- _Task item_: Would you please copy out each entry exactly?

- _Records to process_:
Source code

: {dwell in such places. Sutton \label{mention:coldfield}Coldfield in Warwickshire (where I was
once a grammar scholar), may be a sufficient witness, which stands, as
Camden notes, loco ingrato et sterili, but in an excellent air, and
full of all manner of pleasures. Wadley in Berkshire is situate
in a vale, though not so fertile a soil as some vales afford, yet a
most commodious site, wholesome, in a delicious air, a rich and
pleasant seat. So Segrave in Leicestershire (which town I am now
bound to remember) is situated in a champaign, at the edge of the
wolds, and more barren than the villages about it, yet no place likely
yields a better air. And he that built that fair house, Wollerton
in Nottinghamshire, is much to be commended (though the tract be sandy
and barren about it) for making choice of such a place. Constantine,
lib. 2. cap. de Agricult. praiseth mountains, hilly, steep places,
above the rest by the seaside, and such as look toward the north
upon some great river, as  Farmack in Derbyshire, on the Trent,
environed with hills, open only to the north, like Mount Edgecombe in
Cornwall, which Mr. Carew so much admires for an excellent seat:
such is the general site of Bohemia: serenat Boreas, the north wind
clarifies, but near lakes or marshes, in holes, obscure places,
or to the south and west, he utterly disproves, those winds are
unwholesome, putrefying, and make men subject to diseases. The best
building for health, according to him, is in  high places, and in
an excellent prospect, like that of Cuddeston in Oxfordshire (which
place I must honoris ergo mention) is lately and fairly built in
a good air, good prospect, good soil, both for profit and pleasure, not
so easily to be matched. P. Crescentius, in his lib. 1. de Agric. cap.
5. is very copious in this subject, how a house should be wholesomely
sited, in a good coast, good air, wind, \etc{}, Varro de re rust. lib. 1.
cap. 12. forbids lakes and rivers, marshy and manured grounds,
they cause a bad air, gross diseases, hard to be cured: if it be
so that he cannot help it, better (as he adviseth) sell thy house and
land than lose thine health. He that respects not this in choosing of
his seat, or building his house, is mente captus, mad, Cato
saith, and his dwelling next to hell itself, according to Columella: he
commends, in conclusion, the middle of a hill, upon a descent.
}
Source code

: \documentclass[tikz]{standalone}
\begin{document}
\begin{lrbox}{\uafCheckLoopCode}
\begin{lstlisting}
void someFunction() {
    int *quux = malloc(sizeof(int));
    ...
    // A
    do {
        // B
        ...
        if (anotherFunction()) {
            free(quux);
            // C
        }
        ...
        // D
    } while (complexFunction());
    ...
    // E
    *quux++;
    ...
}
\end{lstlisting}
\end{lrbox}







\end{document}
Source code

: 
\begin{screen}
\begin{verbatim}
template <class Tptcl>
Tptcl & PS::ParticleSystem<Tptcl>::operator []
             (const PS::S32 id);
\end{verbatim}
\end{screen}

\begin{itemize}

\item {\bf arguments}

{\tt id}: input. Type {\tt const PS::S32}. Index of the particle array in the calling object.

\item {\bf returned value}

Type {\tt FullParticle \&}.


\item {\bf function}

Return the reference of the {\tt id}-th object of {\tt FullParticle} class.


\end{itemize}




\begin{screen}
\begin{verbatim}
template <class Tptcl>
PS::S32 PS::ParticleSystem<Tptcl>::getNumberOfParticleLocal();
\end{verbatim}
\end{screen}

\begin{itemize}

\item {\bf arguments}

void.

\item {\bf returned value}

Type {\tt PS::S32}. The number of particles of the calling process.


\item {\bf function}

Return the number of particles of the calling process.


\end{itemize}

- _Solution below_:
Source code

: {dwell in such places. Sutton \label{mention:coldfield}Coldfield in Warwickshire (where I was
once a grammar scholar), may be a sufficient witness, which stands, as
Camden notes, loco ingrato et sterili, but in an excellent air, and
full of all manner of pleasures. Wadley in Berkshire is situate
in a vale, though not so fertile a soil as some vales afford, yet a
most commodious site, wholesome, in a delicious air, a rich and
pleasant seat. So Segrave in Leicestershire (which town I am now
bound to remember) is situated in a champaign, at the edge of the
wolds, and more barren than the villages about it, yet no place likely
yields a better air. And he that built that fair house, Wollerton
in Nottinghamshire, is much to be commended (though the tract be sandy
and barren about it) for making choice of such a place. Constantine,
lib. 2. cap. de Agricult. praiseth mountains, hilly, steep places,
above the rest by the seaside, and such as look toward the north
upon some great river, as  Farmack in Derbyshire, on the Trent,
environed with hills, open only to the north, like Mount Edgecombe in
Cornwall, which Mr. Carew so much admires for an excellent seat:
such is the general site of Bohemia: serenat Boreas, the north wind
clarifies, but near lakes or marshes, in holes, obscure places,
or to the south and west, he utterly disproves, those winds are
unwholesome, putrefying, and make men subject to diseases. The best
building for health, according to him, is in  high places, and in
an excellent prospect, like that of Cuddeston in Oxfordshire (which
place I must honoris ergo mention) is lately and fairly built in
a good air, good prospect, good soil, both for profit and pleasure, not
so easily to be matched. P. Crescentius, in his lib. 1. de Agric. cap.
5. is very copious in this subject, how a house should be wholesomely
sited, in a good coast, good air, wind, \etc{}, Varro de re rust. lib. 1.
cap. 12. forbids lakes and rivers, marshy and manured grounds,
they cause a bad air, gross diseases, hard to be cured: if it be
so that he cannot help it, better (as he adviseth) sell thy house and
land than lose thine health. He that respects not this in choosing of
his seat, or building his house, is mente captus, mad, Cato
saith, and his dwelling next to hell itself, according to Columella: he
commends, in conclusion, the middle of a hill, upon a descent.
}
Source code

: \documentclass[tikz]{standalone}
\begin{document}
\begin{lrbox}{\uafCheckLoopCode}
\begin{lstlisting}
void someFunction() {
    int *quux = malloc(sizeof(int));
    ...
    // A
    do {
        // B
        ...
        if (anotherFunction()) {
            free(quux);
            // C
        }
        ...
        // D
    } while (complexFunction());
    ...
    // E
    *quux++;
    ...
}
\end{lstlisting}
\end{lrbox}







\end{document}
Source code

: 
\begin{screen}
\begin{verbatim}
template <class Tptcl>
Tptcl & PS::ParticleSystem<Tptcl>::operator []
             (const PS::S32 id);
\end{verbatim}
\end{screen}

\begin{itemize}

\item {\bf arguments}

{\tt id}: input. Type {\tt const PS::S32}. Index of the particle array in the calling object.

\item {\bf returned value}

Type {\tt FullParticle \&}.


\item {\bf function}

Return the reference of the {\tt id}-th object of {\tt FullParticle} class.


\end{itemize}




\begin{screen}
\begin{verbatim}
template <class Tptcl>
PS::S32 PS::ParticleSystem<Tptcl>::getNumberOfParticleLocal();
\end{verbatim}
\end{screen}

\begin{itemize}

\item {\bf arguments}

void.

\item {\bf returned value}

Type {\tt PS::S32}. The number of particles of the calling process.


\item {\bf function}

Return the number of particles of the calling process.


\end{itemize}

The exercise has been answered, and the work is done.